YOUR OBJECTIVE:
Read through the material below and find each line that has the word "This"; copy it.

GIVEN DATA:
##########
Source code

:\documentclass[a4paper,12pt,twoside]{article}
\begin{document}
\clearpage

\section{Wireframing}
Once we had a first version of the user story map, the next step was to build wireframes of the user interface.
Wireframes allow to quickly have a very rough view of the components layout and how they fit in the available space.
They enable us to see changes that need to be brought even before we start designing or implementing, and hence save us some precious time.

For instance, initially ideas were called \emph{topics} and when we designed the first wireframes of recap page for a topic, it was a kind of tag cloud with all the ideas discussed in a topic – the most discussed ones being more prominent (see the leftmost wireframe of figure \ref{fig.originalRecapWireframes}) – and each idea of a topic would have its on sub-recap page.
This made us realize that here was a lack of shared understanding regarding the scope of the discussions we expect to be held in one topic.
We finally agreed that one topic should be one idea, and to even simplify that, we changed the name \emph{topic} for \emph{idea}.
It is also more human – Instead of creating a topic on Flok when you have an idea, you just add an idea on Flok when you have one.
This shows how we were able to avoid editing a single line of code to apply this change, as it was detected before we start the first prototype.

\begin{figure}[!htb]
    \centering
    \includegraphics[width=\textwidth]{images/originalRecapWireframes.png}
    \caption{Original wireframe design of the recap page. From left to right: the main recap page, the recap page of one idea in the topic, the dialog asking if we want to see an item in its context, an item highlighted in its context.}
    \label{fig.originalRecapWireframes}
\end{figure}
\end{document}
##########
SOLUTION:
This made us realize that here was a lack of shared understanding regarding the scope of the discussions we expect to be held in one topic.
This shows how we were able to avoid editing a single line of code to apply this change, as it was detected before we start the first prototype.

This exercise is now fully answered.